Monthly Archives: July 2015

Review – An Evening of Dirty Dancing by Lara Wadey


No film has captured the hearts of a generation quite like Dirty Dancing, so it’s hardly surprising that the Hey Baby 5th Anniversary tour is grabbing the UK’s attention by storm. 

You only have to mutter the words Dirty Dancing or hear a song from the soundtrack and before you know it you’ll be humming the tune, realising that you know all the lyrics. 

It’s because of this, that the women and men of Aylesbury were exhuberated with excitement as they filled Aylesbury Waterside Theatre for The Tribute Show celebrating this Greatest Movie Soundtrack of all time!

Personally I wish there had been more of a story line to the show, but then who really needs the story when we all know it and everyone is actually there to be entertained by such an energetic cast whilst dancing in the isles. 

The show is directed by Paul Spicer and includes songs like She’s Like the Wind, Big Girls Don’t Cry, Hey Baby, Wipeout, Do You Love Me, Be My Baby, Hungry Eyes and, of course (I’ve Had) The Time of My Life. Sylvia (Aimie Atkinson) and Mickey (Julian Essex-Spurrier) were on point the whole way through, you could feel that they lived and breathed their roles. The continuous dance routines and costume changes kept the show alive, fresh and full of energy. 

It was also a proud moment to have our local dance school Spotlight Musical Theatre School’s senior ballet and modern pupils performing alongside the professionals in this amazing show. 

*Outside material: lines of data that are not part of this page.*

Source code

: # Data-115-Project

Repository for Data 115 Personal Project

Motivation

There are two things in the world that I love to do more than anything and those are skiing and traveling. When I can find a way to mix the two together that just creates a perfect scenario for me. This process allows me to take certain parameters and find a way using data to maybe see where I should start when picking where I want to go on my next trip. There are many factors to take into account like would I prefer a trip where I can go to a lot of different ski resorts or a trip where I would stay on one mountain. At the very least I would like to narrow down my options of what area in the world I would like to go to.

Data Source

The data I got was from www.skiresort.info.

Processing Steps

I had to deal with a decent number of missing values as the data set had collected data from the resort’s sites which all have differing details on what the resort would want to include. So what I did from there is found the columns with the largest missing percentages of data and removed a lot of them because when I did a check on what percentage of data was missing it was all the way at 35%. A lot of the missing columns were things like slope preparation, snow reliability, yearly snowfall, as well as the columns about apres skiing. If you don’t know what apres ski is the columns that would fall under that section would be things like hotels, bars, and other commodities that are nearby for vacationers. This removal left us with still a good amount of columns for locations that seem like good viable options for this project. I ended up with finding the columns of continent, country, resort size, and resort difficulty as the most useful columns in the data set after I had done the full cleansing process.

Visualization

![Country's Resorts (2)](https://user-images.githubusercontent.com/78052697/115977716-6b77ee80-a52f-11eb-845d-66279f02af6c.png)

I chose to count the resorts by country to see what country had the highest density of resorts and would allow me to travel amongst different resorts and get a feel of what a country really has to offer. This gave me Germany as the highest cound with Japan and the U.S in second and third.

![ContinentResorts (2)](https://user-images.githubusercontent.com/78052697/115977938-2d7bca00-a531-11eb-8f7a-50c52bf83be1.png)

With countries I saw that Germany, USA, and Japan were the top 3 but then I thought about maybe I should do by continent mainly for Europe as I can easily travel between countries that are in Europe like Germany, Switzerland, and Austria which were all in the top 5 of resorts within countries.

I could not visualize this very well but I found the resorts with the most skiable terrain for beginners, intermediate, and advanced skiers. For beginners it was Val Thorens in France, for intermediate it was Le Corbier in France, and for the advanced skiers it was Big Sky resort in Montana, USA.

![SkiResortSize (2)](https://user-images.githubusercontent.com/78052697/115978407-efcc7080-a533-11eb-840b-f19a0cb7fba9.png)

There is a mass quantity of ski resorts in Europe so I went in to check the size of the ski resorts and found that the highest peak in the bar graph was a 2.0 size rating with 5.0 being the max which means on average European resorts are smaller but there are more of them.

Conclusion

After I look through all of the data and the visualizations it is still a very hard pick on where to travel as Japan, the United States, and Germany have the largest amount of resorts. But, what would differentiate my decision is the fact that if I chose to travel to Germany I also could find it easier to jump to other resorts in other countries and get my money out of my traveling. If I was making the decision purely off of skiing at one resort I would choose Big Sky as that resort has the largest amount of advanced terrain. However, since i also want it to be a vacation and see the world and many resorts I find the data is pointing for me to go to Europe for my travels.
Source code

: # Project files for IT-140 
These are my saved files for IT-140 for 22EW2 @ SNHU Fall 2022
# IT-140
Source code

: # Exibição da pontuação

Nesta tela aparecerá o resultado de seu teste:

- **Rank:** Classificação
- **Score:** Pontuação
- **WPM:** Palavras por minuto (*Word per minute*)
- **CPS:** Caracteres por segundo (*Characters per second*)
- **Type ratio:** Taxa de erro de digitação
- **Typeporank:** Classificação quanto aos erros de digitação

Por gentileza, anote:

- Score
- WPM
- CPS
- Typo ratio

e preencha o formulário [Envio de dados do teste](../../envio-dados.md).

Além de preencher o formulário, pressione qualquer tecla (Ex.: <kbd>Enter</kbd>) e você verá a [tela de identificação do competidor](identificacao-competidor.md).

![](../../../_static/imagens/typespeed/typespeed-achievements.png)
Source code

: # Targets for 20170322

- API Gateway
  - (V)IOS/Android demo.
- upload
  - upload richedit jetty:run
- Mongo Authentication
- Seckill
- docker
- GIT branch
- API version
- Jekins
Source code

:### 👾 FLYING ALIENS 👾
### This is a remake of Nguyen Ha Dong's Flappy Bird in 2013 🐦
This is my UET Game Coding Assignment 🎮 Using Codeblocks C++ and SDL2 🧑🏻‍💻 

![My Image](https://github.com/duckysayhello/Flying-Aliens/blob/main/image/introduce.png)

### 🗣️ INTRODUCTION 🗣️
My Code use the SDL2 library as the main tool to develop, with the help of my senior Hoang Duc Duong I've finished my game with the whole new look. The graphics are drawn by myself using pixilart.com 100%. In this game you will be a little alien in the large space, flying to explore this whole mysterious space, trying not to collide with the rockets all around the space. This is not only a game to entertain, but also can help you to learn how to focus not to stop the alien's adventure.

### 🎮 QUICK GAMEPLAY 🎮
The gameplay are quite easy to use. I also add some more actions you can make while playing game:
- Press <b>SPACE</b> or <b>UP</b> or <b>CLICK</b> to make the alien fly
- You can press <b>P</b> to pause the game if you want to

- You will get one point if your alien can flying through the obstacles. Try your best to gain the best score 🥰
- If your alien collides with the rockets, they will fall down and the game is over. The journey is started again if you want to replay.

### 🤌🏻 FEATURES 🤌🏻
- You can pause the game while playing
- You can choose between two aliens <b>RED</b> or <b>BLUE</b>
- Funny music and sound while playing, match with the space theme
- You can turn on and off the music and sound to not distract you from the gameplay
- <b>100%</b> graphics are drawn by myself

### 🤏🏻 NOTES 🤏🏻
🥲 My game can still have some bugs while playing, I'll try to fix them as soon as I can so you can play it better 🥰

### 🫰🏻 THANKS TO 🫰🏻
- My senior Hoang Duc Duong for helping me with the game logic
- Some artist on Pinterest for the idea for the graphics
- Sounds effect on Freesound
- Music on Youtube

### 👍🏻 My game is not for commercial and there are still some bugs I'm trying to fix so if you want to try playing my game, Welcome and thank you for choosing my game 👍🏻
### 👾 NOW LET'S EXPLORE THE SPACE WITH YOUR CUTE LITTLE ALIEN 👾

Believe me when I say you won’t be the one sitting in the corner, as you will be drawn like a magnet into joining in with the audience participation. 

If you get the chance, take a trip back to the summer of ’63 to relive Patrick Swayze and Jennifer Grey’s summer romance – it will be worth it!



Review – East is East


Loved the film. Love the show.

The brand new tour of East is East, is a multi-award winning play based on the movie written by Avub Khan-Din, in Salford in the early 1970s, it explores the teenage and adult challenges and difficulties that are faced when growing up in a world of mixed cultures.

Pakistani chip shop owner George Khan (Simon Nagra) is a proud family man with strong values. He wants to be seen to be doing the right thing by the world and the community, but struggles to deal with his 7 children growing up wanting to explore the world for themselves and challenging his beliefs. .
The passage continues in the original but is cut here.